As all four strategies have a variety of benefits, a corporation must decide on what strategy is most beneficial to follow. In general, the sharing activities strategy will be very suitable, as it is a cheap strategic choice, potentially lowering costs, and maintains the autonomy between business units. However, if a company is looking for rapid strategic growth, then they may just build up a large portfolio of acquisitions. Unfortunately, this does come with a substantial amount of risk and resource usage. Careful consideration of the organisation’s goals and resources is essential in making the right strategic choice.
Business Strategy
A business strategy is fundamentally the way in which an organisation will set out to achieve any designated aims or objectives. It serves as a roadmap for the organisation’s future direction. Furthermore, a business strategy will typically cover a period of around 3-5 years and encompasses three generic strategies. These are; growth, globalisation, and retrenchment. Growth and globalisation both look at how an organisation can expand their operations, either domestically or internationally. On the other hand, retrenchment is a defensive strategy and looks into ways in which an organisation can reduce their operations to focus on what they do best (BCS, 2015).

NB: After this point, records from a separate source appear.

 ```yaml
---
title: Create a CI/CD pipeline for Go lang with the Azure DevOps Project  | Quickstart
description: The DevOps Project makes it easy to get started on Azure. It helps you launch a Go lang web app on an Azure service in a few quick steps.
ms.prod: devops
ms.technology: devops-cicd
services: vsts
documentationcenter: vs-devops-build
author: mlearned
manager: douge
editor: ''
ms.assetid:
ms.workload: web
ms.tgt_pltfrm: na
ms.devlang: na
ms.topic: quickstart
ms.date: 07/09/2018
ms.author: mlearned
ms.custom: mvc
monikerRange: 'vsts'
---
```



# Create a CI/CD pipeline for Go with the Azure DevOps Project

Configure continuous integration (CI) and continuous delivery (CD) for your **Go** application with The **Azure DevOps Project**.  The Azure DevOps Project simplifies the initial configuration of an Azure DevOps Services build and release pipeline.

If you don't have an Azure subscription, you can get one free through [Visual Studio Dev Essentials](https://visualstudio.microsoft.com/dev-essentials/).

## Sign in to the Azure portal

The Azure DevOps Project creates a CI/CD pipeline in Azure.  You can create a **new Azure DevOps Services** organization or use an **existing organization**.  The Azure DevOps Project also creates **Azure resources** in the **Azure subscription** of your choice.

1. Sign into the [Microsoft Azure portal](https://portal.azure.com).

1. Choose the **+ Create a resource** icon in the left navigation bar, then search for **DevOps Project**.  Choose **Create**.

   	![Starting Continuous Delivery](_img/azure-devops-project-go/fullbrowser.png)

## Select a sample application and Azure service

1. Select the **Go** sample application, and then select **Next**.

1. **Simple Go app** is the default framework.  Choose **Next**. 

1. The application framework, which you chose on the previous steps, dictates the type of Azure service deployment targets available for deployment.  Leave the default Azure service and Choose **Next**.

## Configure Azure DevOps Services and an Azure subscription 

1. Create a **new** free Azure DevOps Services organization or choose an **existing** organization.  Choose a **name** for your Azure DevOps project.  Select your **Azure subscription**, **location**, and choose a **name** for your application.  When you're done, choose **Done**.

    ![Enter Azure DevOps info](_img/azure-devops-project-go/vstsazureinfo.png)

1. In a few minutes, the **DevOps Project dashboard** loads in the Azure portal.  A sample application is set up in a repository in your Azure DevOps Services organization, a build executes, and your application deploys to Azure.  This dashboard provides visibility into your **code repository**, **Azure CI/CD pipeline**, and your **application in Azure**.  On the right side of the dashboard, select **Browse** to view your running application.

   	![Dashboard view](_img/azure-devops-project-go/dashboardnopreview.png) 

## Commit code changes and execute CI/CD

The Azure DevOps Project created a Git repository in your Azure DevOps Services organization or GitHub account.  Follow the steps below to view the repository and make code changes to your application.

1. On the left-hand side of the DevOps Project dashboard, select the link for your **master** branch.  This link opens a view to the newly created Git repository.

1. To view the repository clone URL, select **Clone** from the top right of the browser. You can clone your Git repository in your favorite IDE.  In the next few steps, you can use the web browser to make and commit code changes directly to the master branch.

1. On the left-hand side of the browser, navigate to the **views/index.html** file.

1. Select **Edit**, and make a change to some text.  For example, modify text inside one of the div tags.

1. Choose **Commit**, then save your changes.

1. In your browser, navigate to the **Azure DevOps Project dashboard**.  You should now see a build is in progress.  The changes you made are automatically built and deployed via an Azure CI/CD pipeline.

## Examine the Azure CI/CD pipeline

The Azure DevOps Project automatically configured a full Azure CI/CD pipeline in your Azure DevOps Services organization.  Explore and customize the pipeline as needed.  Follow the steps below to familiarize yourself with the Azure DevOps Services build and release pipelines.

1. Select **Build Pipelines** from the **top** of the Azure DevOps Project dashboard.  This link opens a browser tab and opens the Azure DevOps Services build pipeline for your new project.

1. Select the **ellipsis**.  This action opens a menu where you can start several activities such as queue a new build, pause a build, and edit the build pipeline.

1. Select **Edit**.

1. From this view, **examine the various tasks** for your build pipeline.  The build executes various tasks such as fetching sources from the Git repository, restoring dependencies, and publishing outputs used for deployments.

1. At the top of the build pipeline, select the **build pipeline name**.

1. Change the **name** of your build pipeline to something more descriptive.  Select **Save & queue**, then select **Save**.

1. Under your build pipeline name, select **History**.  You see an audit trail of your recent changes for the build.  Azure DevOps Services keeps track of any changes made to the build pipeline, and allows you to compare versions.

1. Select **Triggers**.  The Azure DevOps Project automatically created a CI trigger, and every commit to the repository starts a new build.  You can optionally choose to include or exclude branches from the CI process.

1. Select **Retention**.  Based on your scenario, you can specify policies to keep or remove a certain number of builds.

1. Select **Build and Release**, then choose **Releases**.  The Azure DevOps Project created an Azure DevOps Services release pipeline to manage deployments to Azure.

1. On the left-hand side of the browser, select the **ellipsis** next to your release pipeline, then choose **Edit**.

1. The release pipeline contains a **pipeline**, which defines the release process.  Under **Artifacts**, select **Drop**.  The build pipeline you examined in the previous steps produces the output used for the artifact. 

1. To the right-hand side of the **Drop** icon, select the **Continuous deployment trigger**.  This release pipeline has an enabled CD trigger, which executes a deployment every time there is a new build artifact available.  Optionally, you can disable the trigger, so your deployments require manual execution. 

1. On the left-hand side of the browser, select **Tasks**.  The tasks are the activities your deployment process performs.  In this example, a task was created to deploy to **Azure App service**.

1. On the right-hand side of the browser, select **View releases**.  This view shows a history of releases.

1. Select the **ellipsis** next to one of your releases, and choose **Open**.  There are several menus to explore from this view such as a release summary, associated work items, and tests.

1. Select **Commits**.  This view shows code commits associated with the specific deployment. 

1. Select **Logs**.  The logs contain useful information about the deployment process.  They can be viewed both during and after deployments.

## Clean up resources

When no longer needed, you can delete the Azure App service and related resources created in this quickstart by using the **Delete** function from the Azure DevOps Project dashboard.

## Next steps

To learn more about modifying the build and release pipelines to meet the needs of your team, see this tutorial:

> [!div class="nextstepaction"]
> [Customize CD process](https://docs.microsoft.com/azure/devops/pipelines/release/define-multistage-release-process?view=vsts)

As with the other strategies, business strategy is still meant to give an organisation a competitive advantage. There are a variety of ways in which a business strategy can achieve this, including lowering prices or product differentiation. Business strategy is significantly different from corporate strategy in this regard, as it relates to the finer details of operation and gives individual employees a say in decision-making. This bottom-up approach ensures that strategies are grounded in practical realities.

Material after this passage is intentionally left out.